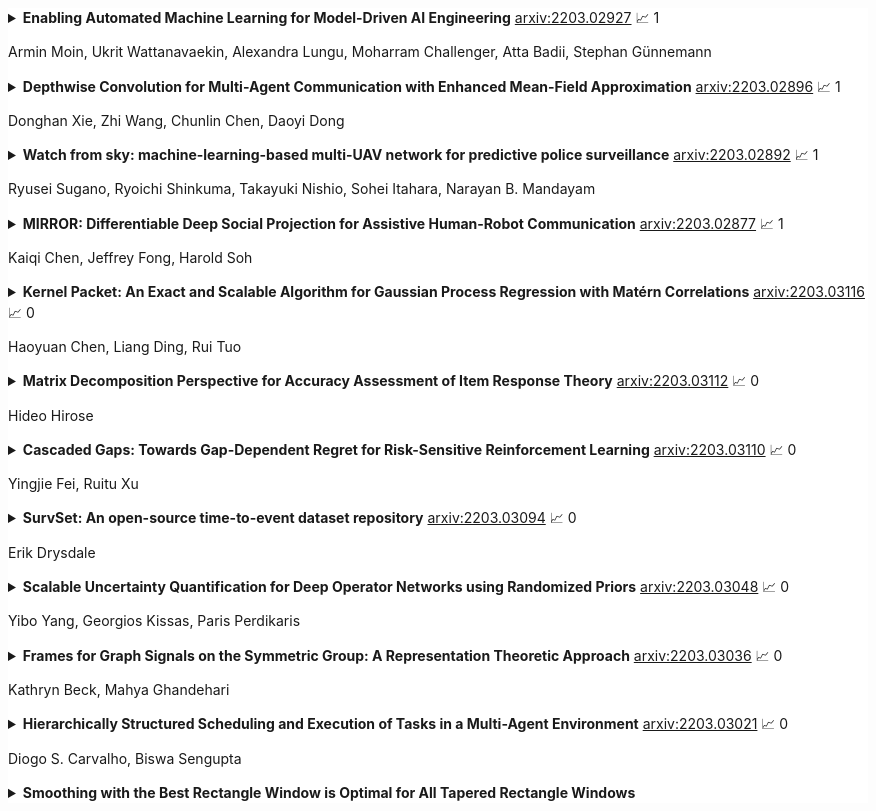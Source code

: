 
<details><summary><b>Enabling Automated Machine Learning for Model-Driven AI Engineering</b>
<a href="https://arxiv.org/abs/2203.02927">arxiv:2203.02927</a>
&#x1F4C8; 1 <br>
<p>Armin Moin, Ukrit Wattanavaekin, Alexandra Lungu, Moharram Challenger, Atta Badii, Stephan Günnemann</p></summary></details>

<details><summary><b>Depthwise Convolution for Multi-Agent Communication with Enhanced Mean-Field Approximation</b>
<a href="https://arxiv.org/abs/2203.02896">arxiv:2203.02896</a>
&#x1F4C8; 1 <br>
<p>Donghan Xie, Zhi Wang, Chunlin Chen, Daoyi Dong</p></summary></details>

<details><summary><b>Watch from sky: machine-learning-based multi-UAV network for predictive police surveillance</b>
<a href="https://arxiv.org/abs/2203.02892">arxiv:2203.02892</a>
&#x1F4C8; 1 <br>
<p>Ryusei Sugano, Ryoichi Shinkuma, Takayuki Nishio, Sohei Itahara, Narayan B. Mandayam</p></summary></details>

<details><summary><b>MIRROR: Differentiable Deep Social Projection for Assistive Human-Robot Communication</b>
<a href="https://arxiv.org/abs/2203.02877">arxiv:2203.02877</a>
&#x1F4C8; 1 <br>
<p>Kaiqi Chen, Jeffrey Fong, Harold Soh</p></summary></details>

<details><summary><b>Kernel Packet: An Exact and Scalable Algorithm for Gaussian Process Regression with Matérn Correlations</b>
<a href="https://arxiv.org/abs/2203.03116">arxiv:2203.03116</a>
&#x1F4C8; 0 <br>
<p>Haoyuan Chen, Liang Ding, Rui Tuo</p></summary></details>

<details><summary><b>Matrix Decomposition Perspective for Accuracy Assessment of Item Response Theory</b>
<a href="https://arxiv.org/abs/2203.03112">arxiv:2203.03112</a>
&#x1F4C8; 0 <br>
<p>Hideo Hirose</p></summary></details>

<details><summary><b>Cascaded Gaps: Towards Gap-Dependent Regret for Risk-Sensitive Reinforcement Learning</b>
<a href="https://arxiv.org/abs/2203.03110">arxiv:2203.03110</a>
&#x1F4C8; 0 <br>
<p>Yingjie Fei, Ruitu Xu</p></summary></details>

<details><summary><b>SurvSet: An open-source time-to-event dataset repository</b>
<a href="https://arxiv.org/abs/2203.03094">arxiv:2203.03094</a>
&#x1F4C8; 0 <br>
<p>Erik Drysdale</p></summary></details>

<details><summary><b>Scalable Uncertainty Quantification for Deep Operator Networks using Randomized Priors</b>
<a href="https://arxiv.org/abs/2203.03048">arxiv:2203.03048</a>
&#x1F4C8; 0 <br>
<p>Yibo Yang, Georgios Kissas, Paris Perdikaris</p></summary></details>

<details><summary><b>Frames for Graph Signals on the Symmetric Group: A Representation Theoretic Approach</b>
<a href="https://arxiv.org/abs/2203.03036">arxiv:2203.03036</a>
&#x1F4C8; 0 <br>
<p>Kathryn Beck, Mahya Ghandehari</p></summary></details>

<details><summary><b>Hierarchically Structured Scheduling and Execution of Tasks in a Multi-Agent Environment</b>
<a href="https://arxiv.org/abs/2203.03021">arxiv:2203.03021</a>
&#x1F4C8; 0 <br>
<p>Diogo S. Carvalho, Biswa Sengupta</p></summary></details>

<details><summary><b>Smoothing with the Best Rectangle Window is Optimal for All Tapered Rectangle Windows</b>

========================

Assignment - The whole listing above is to be printed again exactly; pictures stay out of it.

Worked solution -
Source code

: 
<details><summary><b>Enabling Automated Machine Learning for Model-Driven AI Engineering</b>
<a href="https://arxiv.org/abs/2203.02927">arxiv:2203.02927</a>
&#x1F4C8; 1 <br>
<p>Armin Moin, Ukrit Wattanavaekin, Alexandra Lungu, Moharram Challenger, Atta Badii, Stephan Günnemann</p></summary></details>

<details><summary><b>Depthwise Convolution for Multi-Agent Communication with Enhanced Mean-Field Approximation</b>
<a href="https://arxiv.org/abs/2203.02896">arxiv:2203.02896</a>
&#x1F4C8; 1 <br>
<p>Donghan Xie, Zhi Wang, Chunlin Chen, Daoyi Dong</p></summary></details>

<details><summary><b>Watch from sky: machine-learning-based multi-UAV network for predictive police surveillance</b>
<a href="https://arxiv.org/abs/2203.02892">arxiv:2203.02892</a>
&#x1F4C8; 1 <br>
<p>Ryusei Sugano, Ryoichi Shinkuma, Takayuki Nishio, Sohei Itahara, Narayan B. Mandayam</p></summary></details>

<details><summary><b>MIRROR: Differentiable Deep Social Projection for Assistive Human-Robot Communication</b>
<a href="https://arxiv.org/abs/2203.02877">arxiv:2203.02877</a>
&#x1F4C8; 1 <br>
<p>Kaiqi Chen, Jeffrey Fong, Harold Soh</p></summary></details>

<details><summary><b>Kernel Packet: An Exact and Scalable Algorithm for Gaussian Process Regression with Matérn Correlations</b>
<a href="https://arxiv.org/abs/2203.03116">arxiv:2203.03116</a>
&#x1F4C8; 0 <br>
<p>Haoyuan Chen, Liang Ding, Rui Tuo</p></summary></details>

<details><summary><b>Matrix Decomposition Perspective for Accuracy Assessment of Item Response Theory</b>
<a href="https://arxiv.org/abs/2203.03112">arxiv:2203.03112</a>
&#x1F4C8; 0 <br>
<p>Hideo Hirose</p></summary></details>

<details><summary><b>Cascaded Gaps: Towards Gap-Dependent Regret for Risk-Sensitive Reinforcement Learning</b>
<a href="https://arxiv.org/abs/2203.03110">arxiv:2203.03110</a>
&#x1F4C8; 0 <br>
<p>Yingjie Fei, Ruitu Xu</p></summary></details>

<details><summary><b>SurvSet: An open-source time-to-event dataset repository</b>
<a href="https://arxiv.org/abs/2203.03094">arxiv:2203.03094</a>
&#x1F4C8; 0 <br>
<p>Erik Drysdale</p></summary></details>

<details><summary><b>Scalable Uncertainty Quantification for Deep Operator Networks using Randomized Priors</b>
<a href="https://arxiv.org/abs/2203.03048">arxiv:2203.03048</a>
&#x1F4C8; 0 <br>
<p>Yibo Yang, Georgios Kissas, Paris Perdikaris</p></summary></details>

<details><summary><b>Frames for Graph Signals on the Symmetric Group: A Representation Theoretic Approach</b>
<a href="https://arxiv.org/abs/2203.03036">arxiv:2203.03036</a>
&#x1F4C8; 0 <br>
<p>Kathryn Beck, Mahya Ghandehari</p></summary></details>

<details><summary><b>Hierarchically Structured Scheduling and Execution of Tasks in a Multi-Agent Environment</b>
<a href="https://arxiv.org/abs/2203.03021">arxiv:2203.03021</a>
&#x1F4C8; 0 <br>
<p>Diogo S. Carvalho, Biswa Sengupta</p></summary></details>

<details><summary><b>Smoothing with the Best Rectangle Window is Optimal for All Tapered Rectangle Windows</b>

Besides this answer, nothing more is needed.